And there you are. The United States is experiencing a crisis of authority of the highest order. It is the media. It is Congress. It is the Supreme Court. It is our educational systems. It is the Church.

And why, to be frank, should they trust us? For the last twenty years or so, institutional failure has been the experience of Millennials, the iPhone generation, and whatever we will call the generation of my 5-year-old daughter. They were told that if they went to college, then they would have jobs and live the American dream. It turns out it was more complicated than that. They were told that the wars we were fighting were necessary. Many of them were not. They were told that they would be happy if they achieved success. And guess what: “the heart is restless until it rests in Thee.”

And with the Church, it is even worse. They have been told, by us, that the Church is a Eucharistic communion manifesting the love of the triune God. But what they see is endless conflicts, hypocrisy, bishops fighting with one another, the confusion of the Gospel with political ideology, and the replacement of serious thought with propaganda.  

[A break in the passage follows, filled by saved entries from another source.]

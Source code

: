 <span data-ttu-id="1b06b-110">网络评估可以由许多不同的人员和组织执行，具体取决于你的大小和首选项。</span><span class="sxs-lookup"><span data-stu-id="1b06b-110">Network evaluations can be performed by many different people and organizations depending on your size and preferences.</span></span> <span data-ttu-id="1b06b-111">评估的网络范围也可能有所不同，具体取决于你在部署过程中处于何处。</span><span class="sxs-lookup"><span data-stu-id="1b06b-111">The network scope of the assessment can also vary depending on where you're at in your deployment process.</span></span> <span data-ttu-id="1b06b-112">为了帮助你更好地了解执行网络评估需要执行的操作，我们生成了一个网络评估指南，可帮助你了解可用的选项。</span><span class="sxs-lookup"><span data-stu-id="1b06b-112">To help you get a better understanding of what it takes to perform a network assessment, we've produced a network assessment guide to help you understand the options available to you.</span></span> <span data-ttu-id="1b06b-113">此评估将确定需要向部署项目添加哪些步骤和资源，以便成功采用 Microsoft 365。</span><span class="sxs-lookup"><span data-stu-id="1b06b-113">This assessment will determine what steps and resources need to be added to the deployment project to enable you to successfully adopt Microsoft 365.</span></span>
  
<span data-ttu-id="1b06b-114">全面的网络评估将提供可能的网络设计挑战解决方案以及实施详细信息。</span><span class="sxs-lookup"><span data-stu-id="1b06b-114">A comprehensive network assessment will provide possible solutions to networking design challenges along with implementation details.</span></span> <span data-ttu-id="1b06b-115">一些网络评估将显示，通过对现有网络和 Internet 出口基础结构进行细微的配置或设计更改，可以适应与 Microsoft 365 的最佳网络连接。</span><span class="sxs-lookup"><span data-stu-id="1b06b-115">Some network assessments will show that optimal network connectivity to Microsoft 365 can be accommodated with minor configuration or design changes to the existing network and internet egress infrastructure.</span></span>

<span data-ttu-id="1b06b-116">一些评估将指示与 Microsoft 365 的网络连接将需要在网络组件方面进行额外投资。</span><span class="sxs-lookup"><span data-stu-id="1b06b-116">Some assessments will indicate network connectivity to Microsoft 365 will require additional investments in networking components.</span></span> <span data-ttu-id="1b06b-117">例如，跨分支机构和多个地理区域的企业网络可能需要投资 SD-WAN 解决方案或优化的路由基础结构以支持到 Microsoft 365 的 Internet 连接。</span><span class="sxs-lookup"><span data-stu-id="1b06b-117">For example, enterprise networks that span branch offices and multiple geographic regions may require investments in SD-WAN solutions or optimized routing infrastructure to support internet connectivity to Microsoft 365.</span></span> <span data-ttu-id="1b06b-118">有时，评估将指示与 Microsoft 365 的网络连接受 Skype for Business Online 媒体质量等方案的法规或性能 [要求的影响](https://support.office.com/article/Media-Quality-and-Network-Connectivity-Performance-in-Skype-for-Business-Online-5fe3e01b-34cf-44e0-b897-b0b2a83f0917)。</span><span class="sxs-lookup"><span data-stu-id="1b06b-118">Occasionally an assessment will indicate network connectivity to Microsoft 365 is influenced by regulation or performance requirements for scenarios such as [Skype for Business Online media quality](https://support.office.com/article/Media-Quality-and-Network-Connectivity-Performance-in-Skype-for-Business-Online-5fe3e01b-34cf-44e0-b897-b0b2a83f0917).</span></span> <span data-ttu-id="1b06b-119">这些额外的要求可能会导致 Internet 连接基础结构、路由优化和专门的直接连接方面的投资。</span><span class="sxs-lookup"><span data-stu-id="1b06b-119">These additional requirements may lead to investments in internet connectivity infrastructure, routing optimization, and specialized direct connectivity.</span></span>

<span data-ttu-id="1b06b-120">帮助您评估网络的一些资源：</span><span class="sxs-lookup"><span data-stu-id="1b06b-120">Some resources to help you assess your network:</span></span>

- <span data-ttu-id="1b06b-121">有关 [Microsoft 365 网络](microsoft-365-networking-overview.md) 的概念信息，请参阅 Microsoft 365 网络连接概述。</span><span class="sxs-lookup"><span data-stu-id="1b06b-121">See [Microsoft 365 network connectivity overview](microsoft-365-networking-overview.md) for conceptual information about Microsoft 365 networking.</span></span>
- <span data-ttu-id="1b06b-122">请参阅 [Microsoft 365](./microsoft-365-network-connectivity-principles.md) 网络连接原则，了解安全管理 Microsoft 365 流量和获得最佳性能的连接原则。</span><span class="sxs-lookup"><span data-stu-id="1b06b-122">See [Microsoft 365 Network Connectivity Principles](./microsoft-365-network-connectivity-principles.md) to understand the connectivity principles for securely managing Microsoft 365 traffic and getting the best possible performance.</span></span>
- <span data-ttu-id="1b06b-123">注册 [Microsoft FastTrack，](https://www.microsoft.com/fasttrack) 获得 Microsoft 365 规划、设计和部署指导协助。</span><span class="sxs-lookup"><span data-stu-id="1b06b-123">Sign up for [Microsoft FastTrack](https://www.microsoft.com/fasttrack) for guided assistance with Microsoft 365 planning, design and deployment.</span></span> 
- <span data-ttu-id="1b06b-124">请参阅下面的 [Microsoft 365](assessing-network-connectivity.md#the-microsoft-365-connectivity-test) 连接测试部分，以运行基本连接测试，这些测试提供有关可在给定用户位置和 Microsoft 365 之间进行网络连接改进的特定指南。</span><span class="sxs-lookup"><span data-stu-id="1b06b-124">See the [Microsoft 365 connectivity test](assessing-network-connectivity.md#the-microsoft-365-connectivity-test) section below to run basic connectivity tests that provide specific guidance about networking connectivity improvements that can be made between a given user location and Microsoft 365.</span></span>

But to address this challenge, we must understand a bit more about the crisis of authority that is infecting Church and society alike. For what follows, I will define the crisis of authority in the Church, one that is leading to the phenomenon of disaffiliation. I will attend to the crisis of authority in journalism, focusing upon the three-fold danger of hermeneutic naivety, propaganda, and mimetic violence. Lastly, I will suggest ways that in the sacrificial love of Christ given in the Eucharist, the Catholic journalist may respond to both crises at once.

Disaffiliation and the Crisis of Authority

What is disaffiliation, and how do we fix it? Depending on where we come from, we will likely answer in different ways. To someone who is disposed to a conservative vision of the world, disaffiliation is the result of years of terrible catechesis. The Church taught the wrong things for years, and now we are reaping the harvest of our ineptitude. To another who would identify as progressive, disaffiliation is caused by the recalcitrance of the Church to update doctrines according to the needs of the present day. If only the Church would get with the times on LGBTQ issues, then membership in the Church would increase twelve-fold.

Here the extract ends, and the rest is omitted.